Transport links from foothill towns are mainly north-south along valleys. Part of the GR10 long distance walking trail from the Atlantic Ocean to the Mediterranean includes the length of the park. Hikers in June and July will be treated to a magnificent array of wild flowers such as white aspodels, purple Pyrenean irises and giant yellow gentians. Look out too for rare butterflies including the Garvarnie Blue.
Information centres - maisons du parc - give details on a variety of walks, fauna and flora, and warden controlled refuges inside the park. Remember to dress sensibly and check on weather conditions before setting out.
The Canal du Midi crosses the north of Haute-Garonne, linking the Mediterranean with the Atlantic and fed by water from the Montagne Noire (black mountains). It makes a wonderful venue for a leisurely canal boat cruise or for short canal trips.
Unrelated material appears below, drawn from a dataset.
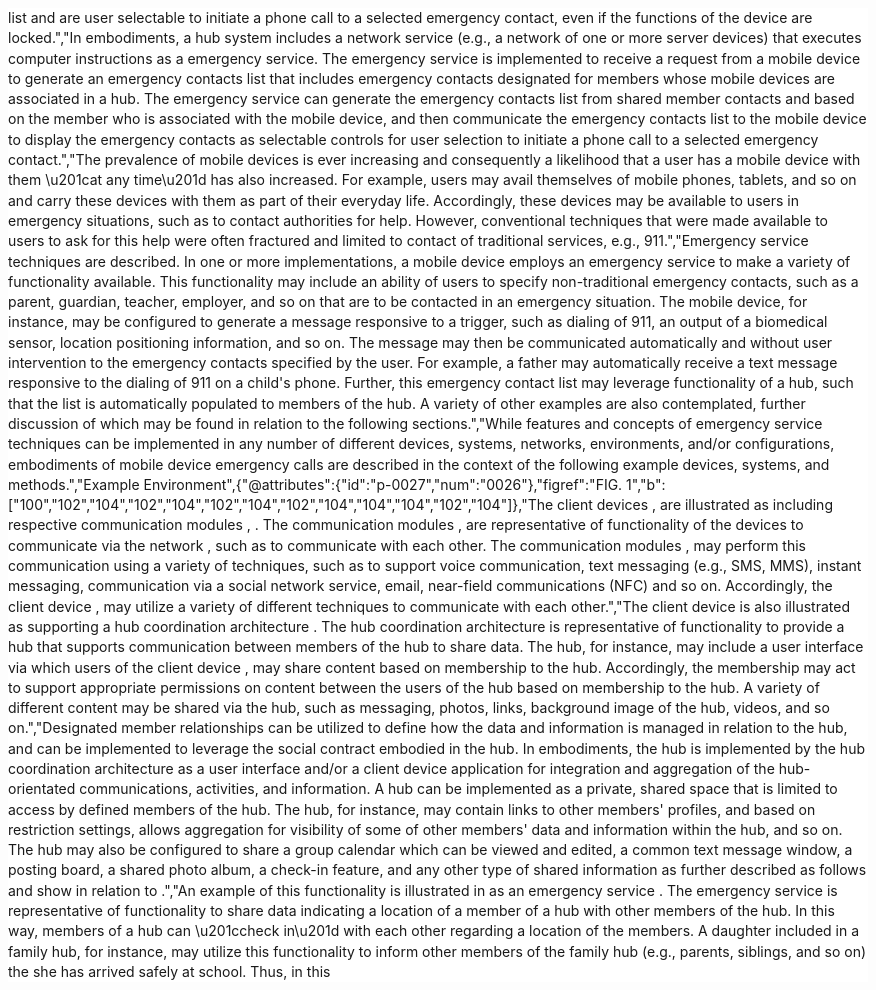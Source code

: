list and are user selectable to initiate a phone call to a selected emergency contact, even if the functions of the device are locked.","In embodiments, a hub system includes a network service (e.g., a network of one or more server devices) that executes computer instructions as a emergency service. The emergency service is implemented to receive a request from a mobile device to generate an emergency contacts list that includes emergency contacts designated for members whose mobile devices are associated in a hub. The emergency service can generate the emergency contacts list from shared member contacts and based on the member who is associated with the mobile device, and then communicate the emergency contacts list to the mobile device to display the emergency contacts as selectable controls for user selection to initiate a phone call to a selected emergency contact.","The prevalence of mobile devices is ever increasing and consequently a likelihood that a user has a mobile device with them \u201cat any time\u201d has also increased. For example, users may avail themselves of mobile phones, tablets, and so on and carry these devices with them as part of their everyday life. Accordingly, these devices may be available to users in emergency situations, such as to contact authorities for help. However, conventional techniques that were made available to users to ask for this help were often fractured and limited to contact of traditional services, e.g., 911.","Emergency service techniques are described. In one or more implementations, a mobile device employs an emergency service to make a variety of functionality available. This functionality may include an ability of users to specify non-traditional emergency contacts, such as a parent, guardian, teacher, employer, and so on that are to be contacted in an emergency situation. The mobile device, for instance, may be configured to generate a message responsive to a trigger, such as dialing of 911, an output of a biomedical sensor, location positioning information, and so on. The message may then be communicated automatically and without user intervention to the emergency contacts specified by the user. For example, a father may automatically receive a text message responsive to the dialing of 911 on a child's phone. Further, this emergency contact list may leverage functionality of a hub, such that the list is automatically populated to members of the hub. A variety of other examples are also contemplated, further discussion of which may be found in relation to the following sections.","While features and concepts of emergency service techniques can be implemented in any number of different devices, systems, networks, environments, and\/or configurations, embodiments of mobile device emergency calls are described in the context of the following example devices, systems, and methods.","Example Environment",{"@attributes":{"id":"p-0027","num":"0026"},"figref":"FIG. 1","b":["100","102","104","102","104","102","104","102","104","104","104","102","104"]},"The client devices ,  are illustrated as including respective communication modules , . The communication modules ,  are representative of functionality of the devices to communicate via the network , such as to communicate with each other. The communication modules ,  may perform this communication using a variety of techniques, such as to support voice communication, text messaging (e.g., SMS, MMS), instant messaging, communication via a social network service, email, near-field communications (NFC) and so on. Accordingly, the client device ,  may utilize a variety of different techniques to communicate with each other.","The client device  is also illustrated as supporting a hub coordination architecture . The hub coordination architecture  is representative of functionality to provide a hub that supports communication between members of the hub to share data. The hub, for instance, may include a user interface via which users of the client device ,  may share content based on membership to the hub. Accordingly, the membership may act to support appropriate permissions on content between the users of the hub based on membership to the hub. A variety of different content may be shared via the hub, such as messaging, photos, links, background image of the hub, videos, and so on.","Designated member relationships can be utilized to define how the data and information is managed in relation to the hub, and can be implemented to leverage the social contract embodied in the hub. In embodiments, the hub is implemented by the hub coordination architecture  as a user interface and\/or a client device application for integration and aggregation of the hub-orientated communications, activities, and information. A hub can be implemented as a private, shared space that is limited to access by defined members of the hub. The hub, for instance, may contain links to other members' profiles, and based on restriction settings, allows aggregation for visibility of some of other members' data and information within the hub, and so on. The hub may also be configured to share a group calendar which can be viewed and edited, a common text message window, a posting board, a shared photo album, a check-in feature, and any other type of shared information as further described as follows and show in relation to .","An example of this functionality is illustrated in  as an emergency service . The emergency service  is representative of functionality to share data indicating a location of a member of a hub with other members of the hub. In this way, members of a hub can \u201ccheck in\u201d with each other regarding a location of the members. A daughter included in a family hub, for instance, may utilize this functionality to inform other members of the family hub (e.g., parents, siblings, and so on) the she has arrived safely at school. Thus, in this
This 240km feat of engineering - it has 99 locks and 130 bridges - stretching from Herault’s Bassin de Thau to Toulouse where it connects with the River Garonne, is now a World Heritage Site and was already known as the ‘Wonder of Europe’ by the end of the seventeenth century.
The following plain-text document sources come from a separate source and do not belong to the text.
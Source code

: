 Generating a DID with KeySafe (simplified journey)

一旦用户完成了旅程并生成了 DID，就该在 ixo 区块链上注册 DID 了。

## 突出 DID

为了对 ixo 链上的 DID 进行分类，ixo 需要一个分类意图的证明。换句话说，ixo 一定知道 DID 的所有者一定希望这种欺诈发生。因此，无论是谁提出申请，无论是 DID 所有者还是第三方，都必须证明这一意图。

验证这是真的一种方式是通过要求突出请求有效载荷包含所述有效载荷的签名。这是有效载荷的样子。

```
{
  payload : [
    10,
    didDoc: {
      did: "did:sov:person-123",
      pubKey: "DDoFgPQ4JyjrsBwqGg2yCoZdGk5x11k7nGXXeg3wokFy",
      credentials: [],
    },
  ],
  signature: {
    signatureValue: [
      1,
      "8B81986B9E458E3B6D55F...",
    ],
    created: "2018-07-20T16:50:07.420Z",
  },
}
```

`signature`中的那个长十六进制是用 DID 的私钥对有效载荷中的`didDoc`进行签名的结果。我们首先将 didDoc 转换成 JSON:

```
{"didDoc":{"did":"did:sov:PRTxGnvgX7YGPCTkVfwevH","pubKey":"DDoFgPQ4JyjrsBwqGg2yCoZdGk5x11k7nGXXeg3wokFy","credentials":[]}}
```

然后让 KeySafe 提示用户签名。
In 1666, tax inspector Pierre-Paul Riquet, persuaded Louis XIV to let him begin work on his dream waterway which 14 years later brought trading prosperity along its route until the coming of the railways. In the twenty-first century, commercial traffic has given way to holiday craft slipping quietly past green tree-lined banks sunny with yellow irises in spring with towpaths making excellent walking and cycling trails. Cruises are popular on both the Canal and the River Garonne. A cruise from Renneville in the east to Seuil de Naurouze, on the border with Aude, includes a stop at Port Lauragais to visit an exhibition about the canal (meals onboard are available). Tel: Surcouf on (00 33) 6 75 28 60 83 for a provisional booking. Boats can be hired from Navicanal, Toulouse, tel: (00 33) 6 75 28 60 83. See www.toulouse-croisieres.com for guided cruises and boat hire. No navigation licences are needed on the Canal du Midi.